What will she think?

While she’s away

Just as with many of the garden’s major additions, several tons of boulders and new plantings along the southern border of forest were recently undertaken while my wife was traveling, first to Canada and then to France. She says the nearly back-to-back trips were making up for missed vacations the past few years, and I should say how I would’ve liked to have gone along, but I travel enough on business and she knows I’m a hermit at heart, happier at home and in particular when I’ve got some digging to do.

The flowering onions were plugged into a gap in the garden planted earlier in the spring.

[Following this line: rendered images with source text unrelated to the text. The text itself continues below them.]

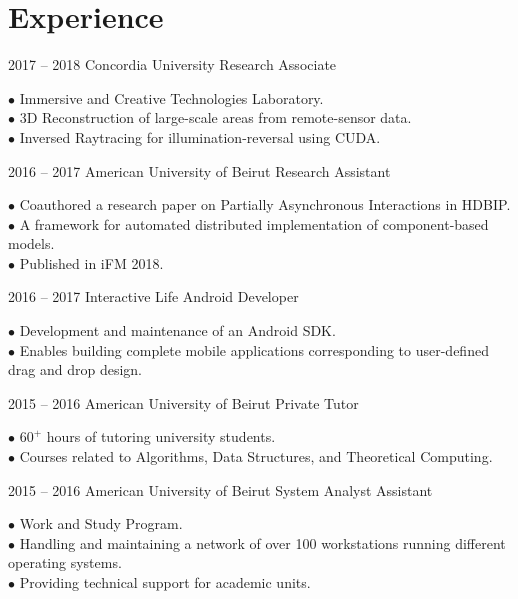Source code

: \documentclass{tccv}
\begin{document}
\section{Experience}
\begin{eventlist}

\item{2017 -- 2018}
     {Concordia University}
     {Research Associate}

$\bullet$ Immersive and Creative Technologies Laboratory.\\
$\bullet$ 3D Reconstruction of large-scale areas from remote-sensor data.\\
$\bullet$ Inversed Raytracing for illumination-reversal using CUDA.



\item{2016 -- 2017}
     {American University of Beirut}
     {Research Assistant}

$\bullet$ Coauthored a research paper on Partially Asynchronous Interactions in HDBIP.\\
$\bullet$ A framework for automated distributed implementation of component-based models. \\
    $\bullet$ Published in iFM 2018. 

\item{2016 -- 2017}
     {Interactive Life}
     {Android Developer}

$\bullet$ Development and maintenance of an Android SDK.\\
$\bullet$ Enables building complete mobile applications corresponding to user-defined drag and drop design.

\item{2015 -- 2016}
     {American University of Beirut}
     {Private Tutor}

$\bullet$ $60^+$ hours of tutoring university students.\\
$\bullet$ Courses related to Algorithms, Data Structures, and Theoretical Computing.

\item{2015 -- 2016}
     {American University of Beirut}
     {System Analyst Assistant}

$\bullet$ Work and Study Program.\\
$\bullet$ Handling and maintaining a network of over 100 workstations running different operating systems. \\
$\bullet$ Providing technical support for academic units.


\end{eventlist}
\end{document}
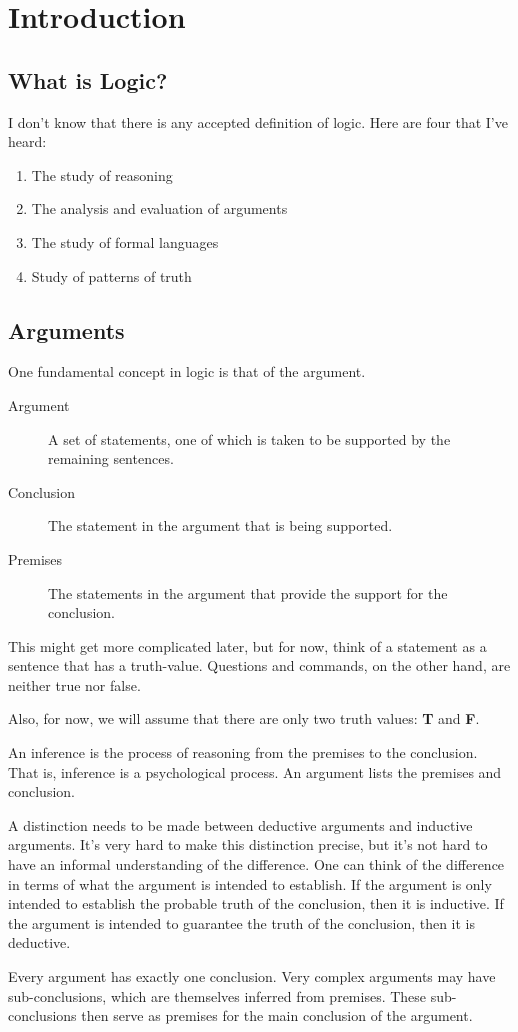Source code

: \documentclass[../logic-text.tex]{subfiles}
\begin{document}
\chapter{Introduction}
\label{chap:intro}

\section{What is Logic?}
\label{sec:what-logic}

I don't know that there is any accepted definition of logic. Here are four that I've heard:

\begin{enumerate}
\item The study of reasoning
\item The analysis and evaluation of arguments
\item The study of formal languages
\item Study of patterns of truth
\end{enumerate}

\section{Arguments}
\label{sec:arguments}

One fundamental concept in logic is that of the argument.

\begin{description}
\item[Argument] A set of statements, one of which is taken to be supported by the remaining sentences.
\item[Conclusion] The statement in the argument that is being supported.
\item[Premises] The statements in the argument that provide the support for the conclusion.
\end{description}

This might get more complicated later, but for now, think of a statement as a sentence that has a truth-value. Questions and commands, on the other hand, are neither true nor false.

Also, for now, we will assume that there are only two truth values: \textbf{T} and \textbf{F}.

An inference is the process of reasoning from the premises to the conclusion. That is, inference is a psychological process. An argument lists the premises and conclusion.

A distinction needs to be made between deductive arguments and inductive arguments. It's very hard to make this distinction precise, but it's not hard to have an informal understanding of the difference. One can think of the difference in terms of what the argument is intended to establish. If the argument is only intended to establish the probable truth of the conclusion, then it is inductive. If the argument is intended to guarantee the truth of the conclusion, then it is deductive.

Every argument has exactly one conclusion. Very complex arguments may have sub-conclusions, which are themselves inferred from premises. These sub-conclusions then serve as premises for the main conclusion of the argument.
\end{document}
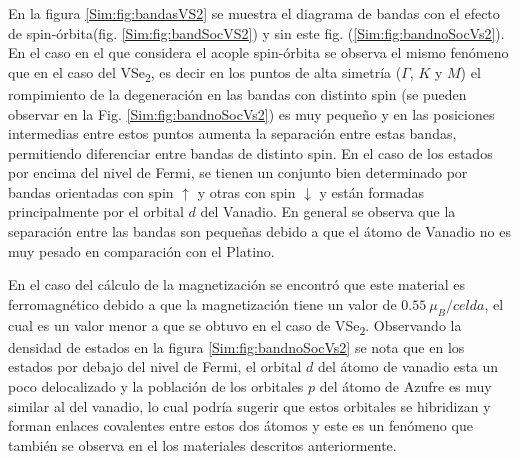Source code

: \par En la figura \ref{Sim:fig:bandasVS2} se muestra el diagrama de bandas  con el efecto de spin-\'orbita(fig. \ref{Sim:fig:bandSocVS2}) y sin este fig. (\ref{Sim:fig:bandnoSocVs2}). En el caso en el que considera el acople spin-\'orbita se observa el mismo fen\'omeno que en el caso del VSe\textsubscript{2}, es decir en los puntos de alta simetr\'ia ($\Gamma$, $K$ y $M$) el rompimiento de la degeneraci\'on en las bandas con distinto spin (se pueden observar en la Fig. \ref{Sim:fig:bandnoSocVs2}) es muy peque\~no y en las posiciones intermedias entre estos puntos aumenta la separaci\'on entre estas bandas,  permitiendo diferenciar entre bandas de distinto spin. En el caso de los estados por encima del nivel de Fermi, se tienen un conjunto bien determinado por bandas orientadas con spin $\uparrow$ y otras con spin $\downarrow$ y est\'an formadas principalmente por el orbital $d$ del Vanadio. En general se observa que la separaci\'on entre las bandas son peque\~nas debido a que el \'atomo de Vanadio no es muy pesado en comparaci\'on con el Platino.
\newline %
\par En el caso del c\'alculo de la magnetizaci\'on se encontr\'o que este material es ferromagn\'etico debido a que la magnetizaci\'on tiene un valor de $0.55 ~\mu_{B}/celda$, el cual es un valor menor a que se obtuvo en el caso de VSe\textsubscript{2}. Observando la densidad de estados en la figura \ref{Sim:fig:bandnoSocVs2} se nota que en los estados por debajo del nivel de Fermi, el orbital $d$ del \'atomo de vanadio esta un poco delocalizado y  la poblaci\'on de los orbitales $p$ del \'atomo de Azufre es muy similar al del vanadio, lo cual podr\'ia sugerir que estos orbitales se hibridizan  y forman enlaces covalentes entre estos dos \'atomos y este es un fen\'omeno que tambi\'en se observa en el los materiales descritos anteriormente.
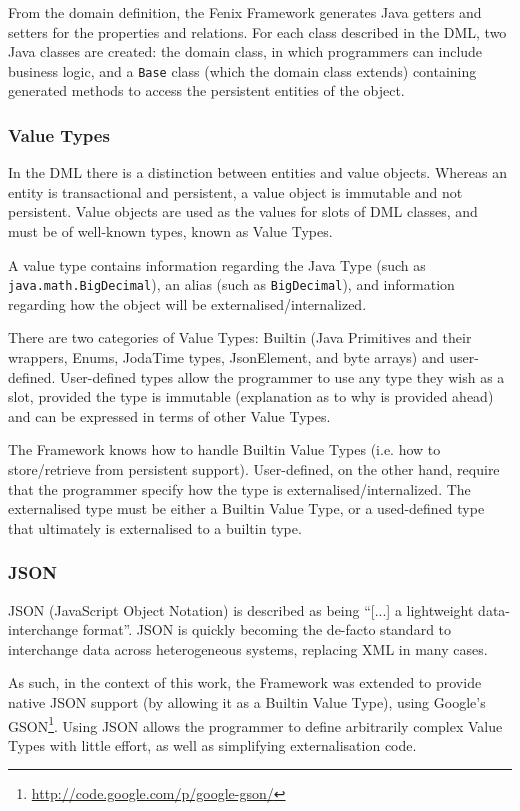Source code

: \documentclass{llncs}
\begin{document}
From the domain definition, the Fenix Framework generates Java getters
and setters for the properties and relations. For each class described
in the DML, two Java classes are created: the domain class, in which
programmers can include business logic, and a \texttt{Base} class
(which the domain class extends) containing generated methods to
access the persistent entities of the object.

\subsubsection{Value Types}

In the DML there is a distinction between entities and value
objects. Whereas an entity is transactional and persistent, a value
object is immutable and not persistent. Value objects are used as the
values for slots of DML classes, and must be of well-known types,
known as Value Types.

A value type contains information regarding the Java Type (such as
\texttt{java.math.BigDecimal}), an alias (such as
\texttt{BigDecimal}), and information regarding how the object will be
externalised/internalized.

There are two categories of Value Types: Builtin (Java Primitives and
their wrappers, Enums, JodaTime types, JsonElement, and byte arrays)
and user-defined. User-defined types allow the programmer to use any
type they wish as a slot, provided the type is immutable (explanation
as to why is provided ahead) and can be expressed in terms of other
Value Types.

The Framework knows how to handle Builtin Value Types (i.e. how to
store/retrieve from persistent support). User-defined, on the other
hand, require that the programmer specify how the type is
externalised/internalized. The externalised type must be either a
Builtin Value Type, or a used-defined type that ultimately is
externalised to a builtin type.

\subsubsection{JSON}
\label{sec:json}

JSON (JavaScript Object Notation) is described as being ``[...] a
lightweight data-interchange format''. JSON is quickly becoming the
de-facto standard to interchange data across heterogeneous systems,
replacing XML in many cases.

As such, in the context of this work, the Framework was extended to
provide native JSON support (by allowing it as a Builtin Value Type),
using Google's GSON\footnote{\url{http://code.google.com/p/google-gson/}}.
Using JSON allows the programmer to define arbitrarily complex Value
Types with little effort, as well as simplifying externalisation code.
\end{document}
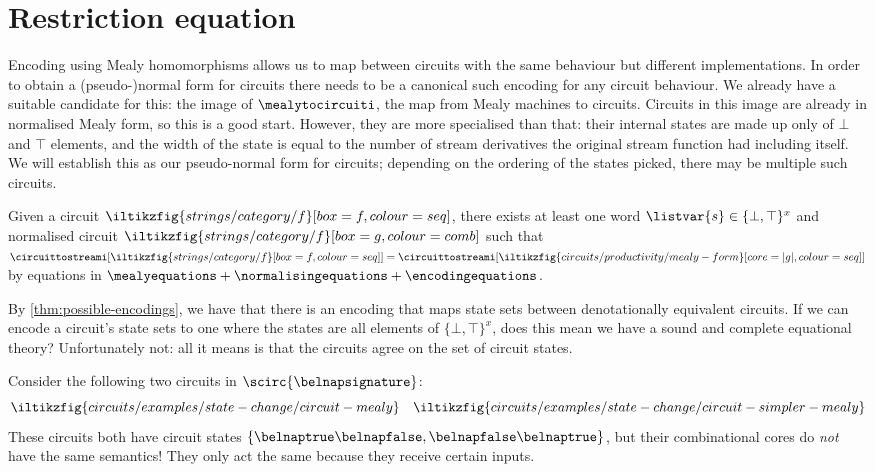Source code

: \section{Restriction equation}

Encoding using Mealy homomorphisms allows us to map between circuits with the
same behaviour but different implementations.
In order to obtain a (pseudo-)normal form for circuits there needs to be a
canonical such encoding for any circuit behaviour.
We already have a suitable candidate for this: the image of
\(\mealytocircuiti\), the map from Mealy machines to circuits.
Circuits in this image are already in normalised Mealy form, so this is a good
start.
However, they are more specialised than that: their internal states are made up
only of \(\bot\) and \(\top\) elements, and the width of the state is equal to
the number of stream derivatives the original stream function had including
itself.
We will establish this as our pseudo-normal form for circuits; depending on the
ordering of the states picked, there may be multiple such circuits.

\begin{corollary}
    Given a circuit \(
    \iltikzfig{strings/category/f}[box=f,colour=seq]
    \), there exists at least one word \(\listvar{s} \in \{\bot,\top\}^x\) and
    normalised circuit \(
    \iltikzfig{strings/category/f}[box=g,colour=comb]
    \) such that \(
    \circuittostreami[\iltikzfig{strings/category/f}[box=f,colour=seq]]
    =
    \circuittostreami[\iltikzfig{circuits/productivity/mealy-form}[core=|g|,colour=seq]]
    \) by equations in \(
    \mealyequations + \normalisingequations + \encodingequations
    \).
\end{corollary}

By \cref{thm:possible-encodings}, we have that there is an encoding that maps
state sets between denotationally equivalent circuits.
If we can encode a circuit's state sets to one where the states are all elements
of \(\{\bot,\top\}^x\), does this mean we have a sound and complete equational
theory?
Unfortunately not: all it means is that the circuits agree on the set of
circuit states.

\begin{example}\label{ex:restriction-example}
    Consider the following two circuits in \(\scirc{\belnapsignature}\): \[
        \iltikzfig{circuits/examples/state-change/circuit-mealy}
        \quad
        \iltikzfig{circuits/examples/state-change/circuit-simpler-mealy}
    \]
    These circuits both have circuit states \(
    \{\belnaptrue\belnapfalse,\belnapfalse\belnaptrue\}
    \), but their combinational cores do \emph{not} have the same semantics!
    They only act the same because they receive certain inputs.
\end{example}

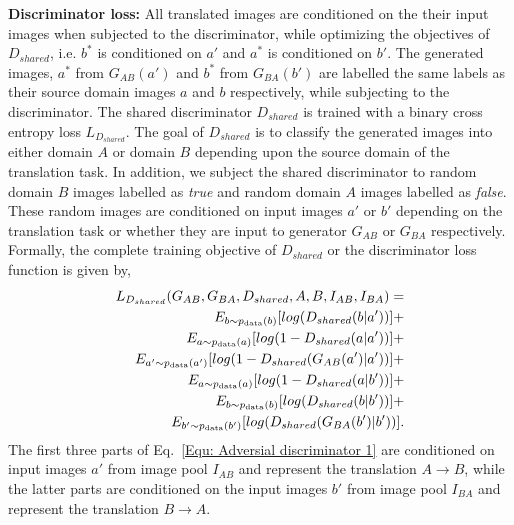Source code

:\documentclass[a4paper,twoside]{article}
\begin{document}
\noindent\textbf{Discriminator loss:} 
All translated images are conditioned on the their input images when subjected to the discriminator, while optimizing the objectives of $D_{shared}$, i.e. $b^*$ is conditioned on $a'$ and $a^*$ is conditioned on $b'$.
The generated images, $a^*$ from $G_{AB}(a')$ and $b^*$ from $G_{BA}(b')$ are labelled the same labels as their source domain images $a$ and $b$ respectively, while subjecting to the discriminator.
The shared discriminator $D_{shared}$ is trained with a binary cross entropy loss $L_{D_{shared}}$.
The goal of $D_{shared}$ is to classify the generated images into either domain $A$ or domain $B$ depending upon the source domain of the translation task. In addition, we subject the shared discriminator to random domain $B$ images labelled as \textit{true} and random domain $A$ images labelled as \textit{false}. These random images are conditioned on input images $a'$ or $b'$ depending on the translation task or whether they are input to generator $G_{AB}$ or $G_{BA}$ respectively. Formally, the complete training objective of $D_{shared}$ or the discriminator loss function is given by,
\begin{align}
{L}_{D_{shared}}(G_{AB}, G_{BA}, D_{shared}, A, B, I_{AB}, I_{BA}) = \nonumber\\ {E}_{b\sim{p_{\rm data}}(b)}[log(D_{shared}(b|a'))] + \nonumber\\ 
{E}_{a\sim{p_{\rm data}}(a)}[log(1 - D_{shared}(a|a'))] + \nonumber\\
{E}_{a'\sim{p_{\rm data}}(a')}[log(1 - D_{shared}(G_{AB}(a')|a'))] + \nonumber\\ 
{E}_{a\sim{p_{\rm data}}(a)}[log(1 - D_{shared}(a|b'))] + \nonumber\\
{E}_{b\sim{p_{\rm data}}(b)}[log(D_{shared}(b|b'))] + \nonumber\\ 
{E}_{b'\sim{p_{\rm data}}(b')}[log(D_{shared}(G_{BA}(b')|b'))].
\label{Equ: Adversial discriminator 1}
\end{align}
The first three parts of Eq.~\ref{Equ: Adversial discriminator 1} are conditioned on input images $a'$ from image pool $I_{AB}$ and represent the translation $A\rightarrow B$, while the latter parts are conditioned on the input images $b'$ from image pool $I_{BA}$ and represent the translation $B\rightarrow A$.
\end{document}
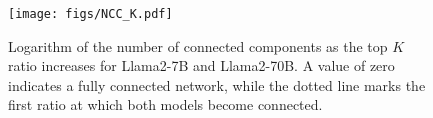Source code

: \begin{figure}
    \centering
    \texttt{[image: figs/NCC\_K.pdf]}
    \caption{Logarithm of the number of connected components as the top $K$ ratio increases for Llama2-7B and Llama2-70B. A value of zero indicates a fully connected network, while the dotted line marks the first ratio at which both models become connected.}
    \label{fig:K_ratio}
\end{figure}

At one time, the addition of a pond (below) dug in a weekend while my wife visited relatives (in Pittsburgh) was intended as a surprise. Two ponds were added this way, but after so many years I think now I enjoy the opportunity to work uninterrupted, but also with no checks on my running out to grab a few plants as I’m inspired to fill gaps. I’m quite certain she expects me to mess around in the garden while she’s away, and certainly is never surprised by changes.

While maintaining the garden is a part of what must be done, I’m most excited by setting boulders, transplanting, and planting, so while my wife was admiring French architecture, I was dripping sweat and hosing the mud off before going back indoors to cool off a time or two. (An outdoor mess is acceptable. An indoor mess is big trouble.) By day’s end, I was pretty worn out from lugging soil up the slope to fill behind boulders, and if my wife has any worries at all about leaving me behind it’s that I might keel over dead from some mishap while I’m overdoing it.

She’s back

My wife has returned home. It’s taken a few days to get settled, and then to get back to her job for a day before the weekend. Now, she’s seen the additions to the garden, the area bordering the forest and a small planting beside the greenhouse. The waterfall in the koi pond has been moved, a practical change with rambunctious growth covering the old location and a possible leak after fifteen years without a problem.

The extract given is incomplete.